EC2 not responding? The issue might be here (and it seems too basic to happen)
EC2 not responding? The issue might be here (and it seems too basic to happen)
EC2 没响应?问题可能出在这里(而且简单到令人难以置信)
In day-to-day cloud operations, some incidents stand out not because of their complexity, but quite the opposite. They are those cases where, once you discover the root cause, you think: “this can’t be it”. This is one of them. 在日常云运维中,有些故障之所以引人注目,并非因为它们复杂,恰恰相反。在这些案例中,当你发现根本原因时,你往往会想:“不可能是这个原因吧”。这就是其中之一。
The scenario
场景描述
The EC2 instance was running, with a public IP and everything seemingly correct. EC2 实例正在运行,拥有公网 IP,一切看起来都很正常。
- Status: running
- Public IP available
- No visible alerts
- 状态:运行中
- 公网 IP 可用
- 无可见告警
Even so, every attempt to access it resulted in a timeout. No clear error. No direct clue. 即便如此,每次尝试访问它都会导致超时。没有明确的错误提示,也没有直接的线索。
Where to look first
首先该检查哪里
In situations like this, before assuming something more complex, the first step is always to review the Security Group. More specifically: the inbound rules. 在这种情况下,在假设存在更复杂的问题之前,第一步永远是检查安全组(Security Group)。更具体地说:检查入站规则。
The problem
问题所在
When analyzing the Security Group, the situation was straightforward: No inbound rules configured. This means the instance was not accepting any external connections.

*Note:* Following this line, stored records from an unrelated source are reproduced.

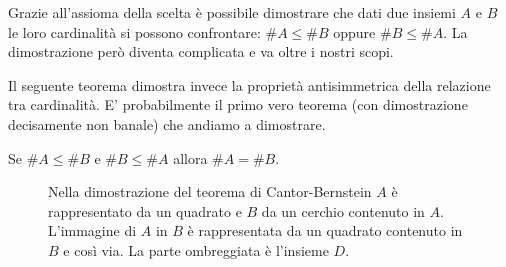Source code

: Grazie all'assioma della scelta è possibile dimostrare 
che dati due insiemi $A$ e $B$ le loro cardinalità
si possono confrontare: $\#A\le \#B$ oppure 
$\#B\le \#A$. 
La dimostrazione però diventa complicata e va oltre i nostri scopi.

Il seguente teorema dimostra invece la proprietà antisimmetrica 
della relazione tra cardinalità. 
E' probabilmente il primo vero teorema 
(con dimostrazione decisamente non banale) 
che andiamo a dimostrare.

\begin{theorem}%
  \label{th:cantor_bernstein}%
  Se $\#A \le \#B$ e $\#B \le \#A$ allora $\#A = \#B$.
\end{theorem}
%
\begin{figure}
  \centering
  \caption{
  Nella dimostrazione del teorema di Cantor-Bernstein
  $A$ è rappresentato da un quadrato e $B$ da un cerchio contenuto
  in $A$. L'immagine di $A$ in $B$ è rappresentata da un quadrato contenuto
  in $B$ e così via. La parte ombreggiata è l'insieme $D$.
  }
  \label{fig:omotetia}
\end{figure}
%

No SSH, no HTTP, no any other port. This is expected behavior in AWS: everything is denied by default unless explicitly allowed. 分析安全组时,情况一目了然:没有配置任何入站规则。这意味着该实例不接受任何外部连接。无论是 SSH、HTTP 还是其他任何端口。这是 AWS 的预期行为:除非明确允许,否则默认拒绝所有流量。
Why this happens
为什么会发生这种情况
This type of situation is more common than it seems. Some examples: 这种情况比看起来更常见。例如:
- Creating an instance without reviewing the Security Group
- Using a default Security Group with no rules
- Changes made during testing that were not reverted
- Switching Security Groups without proper validation
- 创建实例时未检查安全组
- 使用了没有任何规则的默认安全组
- 测试期间所做的更改未还原
- 切换安全组时未进行适当验证
In the middle of daily operations, this kind of detail is easy to overlook. 在日常运维工作中,这类细节很容易被忽略。
How to fix
如何修复
The fix is simple: add the required rule to the Security Group. 修复方法很简单:在安全组中添加所需的规则。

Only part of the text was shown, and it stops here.